• WORK INSTRUCTION:
Give back all of the data exactly as it stands, with the pictures removed.

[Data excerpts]
=== Begin Enclosure ===
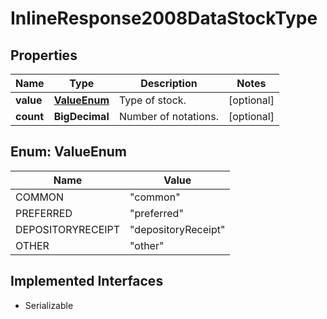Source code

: 

# InlineResponse2008DataStockType


## Properties

Name | Type | Description | Notes
------------ | ------------- | ------------- | -------------
**value** | [**ValueEnum**](#ValueEnum) | Type of stock. |  [optional]
**count** | **BigDecimal** | Number of notations. |  [optional]



## Enum: ValueEnum

Name | Value
---- | -----
COMMON | &quot;common&quot;
PREFERRED | &quot;preferred&quot;
DEPOSITORYRECEIPT | &quot;depositoryReceipt&quot;
OTHER | &quot;other&quot;


## Implemented Interfaces

* Serializable


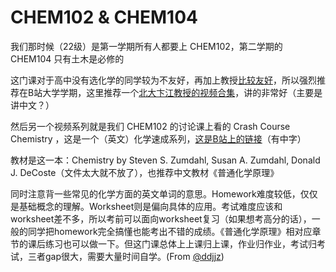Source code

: # CHEM102 & CHEM104

我们那时候（22级）是第一学期所有人都要上 CHEM102，第二学期的 CHEM104 只有土木是必修的

这门课对于高中没有选化学的同学较为不友好，再加上教授[比较友好](https://chalaoshi.de/t/6630/)，所以强烈推荐在B站大学学期，这里推荐一个[北大卞江教授的视频合集](https://www.bilibili.com/video/BV1Cs41187Qd)，讲的非常好（主要是讲中文？）

然后另一个视频系列就是我们 CHEM102 的讨论课上看的 Crash Course Chemistry ，这是一个（英文）化学速成系列，[这是B站上的链接](https://www.bilibili.com/video/BV19a4y1L7wT)（有中字）

教材是这一本：Chemistry by Steven S. Zumdahl, Susan A. Zumdahl, Donald J. DeCoste（文件太大就不放了），也推荐中文教材《普通化学原理》

同时注意背一些常见的化学方面的英文单词的意思。Homework难度较低，仅仅是基础概念的理解。Worksheet则是偏向具体的应用。考试难度应该和worksheet差不多，所以考前可以面向worksheet复习（如果想考高分的话），一般的同学把homework完全搞懂也能考出不错的成绩。《普通化学原理》相对应章节的课后练习也可以做一下。但这门课总体上上课归上课，作业归作业，考试归考试，三者gap很大，需要大量时间自学。(From [@ddjjz](https://github.com/ddjjz))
=== End Enclosure ===
• RESPONSE TO THE TASK:
Source code

: 

# InlineResponse2008DataStockType


## Properties

Name | Type | Description | Notes
------------ | ------------- | ------------- | -------------
**value** | [**ValueEnum**](#ValueEnum) | Type of stock. |  [optional]
**count** | **BigDecimal** | Number of notations. |  [optional]



## Enum: ValueEnum

Name | Value
---- | -----
COMMON | &quot;common&quot;
PREFERRED | &quot;preferred&quot;
DEPOSITORYRECEIPT | &quot;depositoryReceipt&quot;
OTHER | &quot;other&quot;


## Implemented Interfaces

* Serializable


Source code

: # CHEM102 & CHEM104

我们那时候（22级）是第一学期所有人都要上 CHEM102，第二学期的 CHEM104 只有土木是必修的

这门课对于高中没有选化学的同学较为不友好，再加上教授[比较友好](https://chalaoshi.de/t/6630/)，所以强烈推荐在B站大学学期，这里推荐一个[北大卞江教授的视频合集](https://www.bilibili.com/video/BV1Cs41187Qd)，讲的非常好（主要是讲中文？）

然后另一个视频系列就是我们 CHEM102 的讨论课上看的 Crash Course Chemistry ，这是一个（英文）化学速成系列，[这是B站上的链接](https://www.bilibili.com/video/BV19a4y1L7wT)（有中字）

教材是这一本：Chemistry by Steven S. Zumdahl, Susan A. Zumdahl, Donald J. DeCoste（文件太大就不放了），也推荐中文教材《普通化学原理》

同时注意背一些常见的化学方面的英文单词的意思。Homework难度较低，仅仅是基础概念的理解。Worksheet则是偏向具体的应用。考试难度应该和worksheet差不多，所以考前可以面向worksheet复习（如果想考高分的话），一般的同学把homework完全搞懂也能考出不错的成绩。《普通化学原理》相对应章节的课后练习也可以做一下。但这门课总体上上课归上课，作业归作业，考试归考试，三者gap很大，需要大量时间自学。(From [@ddjjz](https://github.com/ddjjz))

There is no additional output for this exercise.